English Abstract: |
Fast Fourier Transform (FFT) is widely used in numerical computing, computer graphics, deep learning, and other fields. As the relatively high percentage part of time consumption, using a high-performance FFT library can significantly improve the performance and reduce computation time in applications. Along with the rapid development of China’s domestic processors, the associated software ecology faces serious problems: few supporting software and inadequate adaptation. Therefore, developing essential, high-performance software for China’s domestic processors is significant for realizing independent software and hardware control. The existing open-source FFT library cannot fully utilize the hardware performance of the Sunway multi-core processor. There are problems such as long tuning time and unstable calculation performance. In addition, there is a lack of a multi-level and complete adaptive tuning framework and corresponding FFT library.
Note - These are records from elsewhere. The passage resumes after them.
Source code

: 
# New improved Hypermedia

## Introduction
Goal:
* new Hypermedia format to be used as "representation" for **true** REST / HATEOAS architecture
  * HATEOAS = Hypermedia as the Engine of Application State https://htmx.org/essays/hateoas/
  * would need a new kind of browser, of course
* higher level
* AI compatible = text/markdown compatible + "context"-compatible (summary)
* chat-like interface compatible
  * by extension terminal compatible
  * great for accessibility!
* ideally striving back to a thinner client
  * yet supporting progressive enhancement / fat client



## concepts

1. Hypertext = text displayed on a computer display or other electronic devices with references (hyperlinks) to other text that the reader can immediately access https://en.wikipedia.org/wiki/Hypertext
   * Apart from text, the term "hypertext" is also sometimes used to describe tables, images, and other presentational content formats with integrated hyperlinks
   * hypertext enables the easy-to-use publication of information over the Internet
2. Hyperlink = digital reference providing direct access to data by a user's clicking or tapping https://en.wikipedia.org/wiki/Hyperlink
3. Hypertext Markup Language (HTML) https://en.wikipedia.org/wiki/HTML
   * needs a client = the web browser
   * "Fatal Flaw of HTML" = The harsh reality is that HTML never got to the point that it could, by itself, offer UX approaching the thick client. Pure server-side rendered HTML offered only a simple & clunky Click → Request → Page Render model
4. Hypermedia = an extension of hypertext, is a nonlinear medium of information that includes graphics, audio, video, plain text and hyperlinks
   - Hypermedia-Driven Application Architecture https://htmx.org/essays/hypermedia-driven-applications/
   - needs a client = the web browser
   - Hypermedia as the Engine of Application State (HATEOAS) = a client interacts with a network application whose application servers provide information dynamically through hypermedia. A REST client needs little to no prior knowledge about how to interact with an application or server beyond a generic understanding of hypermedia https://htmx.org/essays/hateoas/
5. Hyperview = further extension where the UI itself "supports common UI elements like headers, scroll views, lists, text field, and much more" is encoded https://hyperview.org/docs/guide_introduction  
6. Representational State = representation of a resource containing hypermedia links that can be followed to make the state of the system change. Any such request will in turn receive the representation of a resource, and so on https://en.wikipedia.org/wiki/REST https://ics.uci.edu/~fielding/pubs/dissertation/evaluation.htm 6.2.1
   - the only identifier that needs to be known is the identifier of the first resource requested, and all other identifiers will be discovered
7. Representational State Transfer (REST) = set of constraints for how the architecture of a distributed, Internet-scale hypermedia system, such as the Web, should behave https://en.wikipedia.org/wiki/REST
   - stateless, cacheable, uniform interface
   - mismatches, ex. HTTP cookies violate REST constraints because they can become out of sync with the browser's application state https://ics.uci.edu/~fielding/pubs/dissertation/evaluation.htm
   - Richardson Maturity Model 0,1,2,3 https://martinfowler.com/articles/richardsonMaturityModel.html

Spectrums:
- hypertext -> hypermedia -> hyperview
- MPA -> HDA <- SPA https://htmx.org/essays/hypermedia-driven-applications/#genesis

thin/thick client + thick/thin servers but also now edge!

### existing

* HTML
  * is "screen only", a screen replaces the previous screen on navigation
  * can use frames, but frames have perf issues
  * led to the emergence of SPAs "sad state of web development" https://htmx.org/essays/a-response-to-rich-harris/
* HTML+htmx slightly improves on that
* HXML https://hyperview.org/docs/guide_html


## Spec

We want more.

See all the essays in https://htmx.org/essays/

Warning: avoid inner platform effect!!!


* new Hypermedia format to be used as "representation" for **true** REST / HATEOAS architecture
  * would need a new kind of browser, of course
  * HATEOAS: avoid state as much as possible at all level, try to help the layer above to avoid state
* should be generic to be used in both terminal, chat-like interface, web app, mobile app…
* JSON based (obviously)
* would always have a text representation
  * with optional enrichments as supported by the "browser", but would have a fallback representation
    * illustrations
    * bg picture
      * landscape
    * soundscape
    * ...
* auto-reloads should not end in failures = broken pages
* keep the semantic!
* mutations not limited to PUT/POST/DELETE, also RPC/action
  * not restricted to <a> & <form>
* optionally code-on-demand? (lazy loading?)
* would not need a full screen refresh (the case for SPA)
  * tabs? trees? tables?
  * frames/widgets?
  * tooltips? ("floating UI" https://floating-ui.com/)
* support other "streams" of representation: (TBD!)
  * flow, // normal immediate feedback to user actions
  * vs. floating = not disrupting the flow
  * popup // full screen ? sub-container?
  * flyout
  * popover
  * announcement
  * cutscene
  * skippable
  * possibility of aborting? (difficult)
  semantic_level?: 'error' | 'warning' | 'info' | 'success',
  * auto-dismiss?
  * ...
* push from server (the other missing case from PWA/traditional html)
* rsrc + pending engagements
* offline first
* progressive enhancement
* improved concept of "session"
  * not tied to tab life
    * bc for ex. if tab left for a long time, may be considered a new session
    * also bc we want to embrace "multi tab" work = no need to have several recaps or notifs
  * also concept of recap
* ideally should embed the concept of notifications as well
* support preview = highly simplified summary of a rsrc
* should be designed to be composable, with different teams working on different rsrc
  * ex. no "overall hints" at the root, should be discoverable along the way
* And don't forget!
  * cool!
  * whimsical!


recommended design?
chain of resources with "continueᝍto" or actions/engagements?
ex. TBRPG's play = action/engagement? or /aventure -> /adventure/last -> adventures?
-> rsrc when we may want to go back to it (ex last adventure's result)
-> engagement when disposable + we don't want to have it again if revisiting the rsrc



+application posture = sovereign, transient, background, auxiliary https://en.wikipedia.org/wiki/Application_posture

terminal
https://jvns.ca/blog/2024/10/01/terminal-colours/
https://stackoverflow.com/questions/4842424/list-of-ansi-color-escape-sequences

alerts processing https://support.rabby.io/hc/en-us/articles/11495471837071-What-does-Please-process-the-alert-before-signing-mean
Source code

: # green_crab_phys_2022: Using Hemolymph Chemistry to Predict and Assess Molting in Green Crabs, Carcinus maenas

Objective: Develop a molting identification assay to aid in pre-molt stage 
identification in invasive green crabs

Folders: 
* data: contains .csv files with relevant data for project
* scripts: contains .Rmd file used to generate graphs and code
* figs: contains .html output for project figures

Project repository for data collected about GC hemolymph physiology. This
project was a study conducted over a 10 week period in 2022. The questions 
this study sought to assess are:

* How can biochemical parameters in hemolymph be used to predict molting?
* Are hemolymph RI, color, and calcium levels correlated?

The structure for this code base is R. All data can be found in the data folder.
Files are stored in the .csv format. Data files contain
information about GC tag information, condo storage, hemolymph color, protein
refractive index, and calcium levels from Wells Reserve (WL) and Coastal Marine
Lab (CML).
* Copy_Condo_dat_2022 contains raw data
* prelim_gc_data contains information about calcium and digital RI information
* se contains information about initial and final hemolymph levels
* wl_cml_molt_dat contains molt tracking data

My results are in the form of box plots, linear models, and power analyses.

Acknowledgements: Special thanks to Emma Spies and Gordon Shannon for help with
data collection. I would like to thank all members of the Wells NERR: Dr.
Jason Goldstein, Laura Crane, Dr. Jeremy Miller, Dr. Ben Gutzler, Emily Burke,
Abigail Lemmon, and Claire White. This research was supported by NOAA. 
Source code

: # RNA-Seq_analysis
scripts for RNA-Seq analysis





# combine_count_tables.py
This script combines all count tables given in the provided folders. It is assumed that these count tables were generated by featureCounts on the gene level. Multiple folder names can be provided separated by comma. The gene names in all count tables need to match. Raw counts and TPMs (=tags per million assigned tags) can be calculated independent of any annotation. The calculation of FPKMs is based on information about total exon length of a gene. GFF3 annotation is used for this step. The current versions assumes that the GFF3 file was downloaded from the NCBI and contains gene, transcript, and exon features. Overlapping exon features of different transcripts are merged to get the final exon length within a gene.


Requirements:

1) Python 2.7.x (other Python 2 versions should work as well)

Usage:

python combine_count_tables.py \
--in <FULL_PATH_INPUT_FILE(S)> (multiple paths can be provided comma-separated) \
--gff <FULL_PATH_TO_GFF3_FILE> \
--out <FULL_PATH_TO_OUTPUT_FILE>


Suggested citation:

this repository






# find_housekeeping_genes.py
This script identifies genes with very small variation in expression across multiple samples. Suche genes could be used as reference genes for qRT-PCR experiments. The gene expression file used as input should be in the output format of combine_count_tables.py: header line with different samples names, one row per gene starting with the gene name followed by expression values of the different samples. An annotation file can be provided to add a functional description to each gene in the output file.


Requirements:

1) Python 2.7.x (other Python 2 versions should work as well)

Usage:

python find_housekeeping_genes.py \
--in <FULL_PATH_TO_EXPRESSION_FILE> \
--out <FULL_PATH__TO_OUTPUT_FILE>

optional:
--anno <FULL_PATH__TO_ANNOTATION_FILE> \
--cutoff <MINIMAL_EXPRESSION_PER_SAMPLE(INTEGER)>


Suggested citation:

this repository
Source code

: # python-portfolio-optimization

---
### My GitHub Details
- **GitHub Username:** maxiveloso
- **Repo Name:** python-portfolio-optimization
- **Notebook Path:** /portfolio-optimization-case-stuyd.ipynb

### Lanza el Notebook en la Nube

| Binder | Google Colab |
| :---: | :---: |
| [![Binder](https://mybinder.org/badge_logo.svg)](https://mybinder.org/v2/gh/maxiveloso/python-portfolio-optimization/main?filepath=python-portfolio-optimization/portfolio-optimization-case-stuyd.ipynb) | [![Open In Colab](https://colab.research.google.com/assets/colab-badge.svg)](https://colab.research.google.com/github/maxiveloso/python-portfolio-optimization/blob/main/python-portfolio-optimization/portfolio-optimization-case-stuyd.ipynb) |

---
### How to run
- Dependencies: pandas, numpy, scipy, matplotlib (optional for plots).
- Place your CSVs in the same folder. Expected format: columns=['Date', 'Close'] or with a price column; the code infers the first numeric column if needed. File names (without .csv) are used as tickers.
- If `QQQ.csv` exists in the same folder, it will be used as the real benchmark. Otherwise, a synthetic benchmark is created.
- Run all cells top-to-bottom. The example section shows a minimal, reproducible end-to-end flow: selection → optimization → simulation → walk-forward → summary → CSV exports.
This paper designs and implements a high-performance library to support powerof-2 FFT computation for Sunway multi-core processors, including an adaptive tuning framework based on the computational graph model, which models the FFT decomposition problem using hardware parameters to achieve fast tuning, and a load-balanced parallel task partitioning algorithm for processors with symmetric multi-processing architecture. Meanwhile, we use automatic code generation, vectorization, data reordering, and other optimization techniques to optimize. On the Sunway 3231 platform, the performance of the FFT library designed and implemented in this paper achieves an average of 1.94 times and a maximum of 2.71 times speedup compared to the open-source library FFTW; an average of 5.49 times and a maximum of 39.75 times speedup compared to FFTW under 32 threads, and an average of 1030 times speedup compared to FFTW for the adaptive tuning framework. |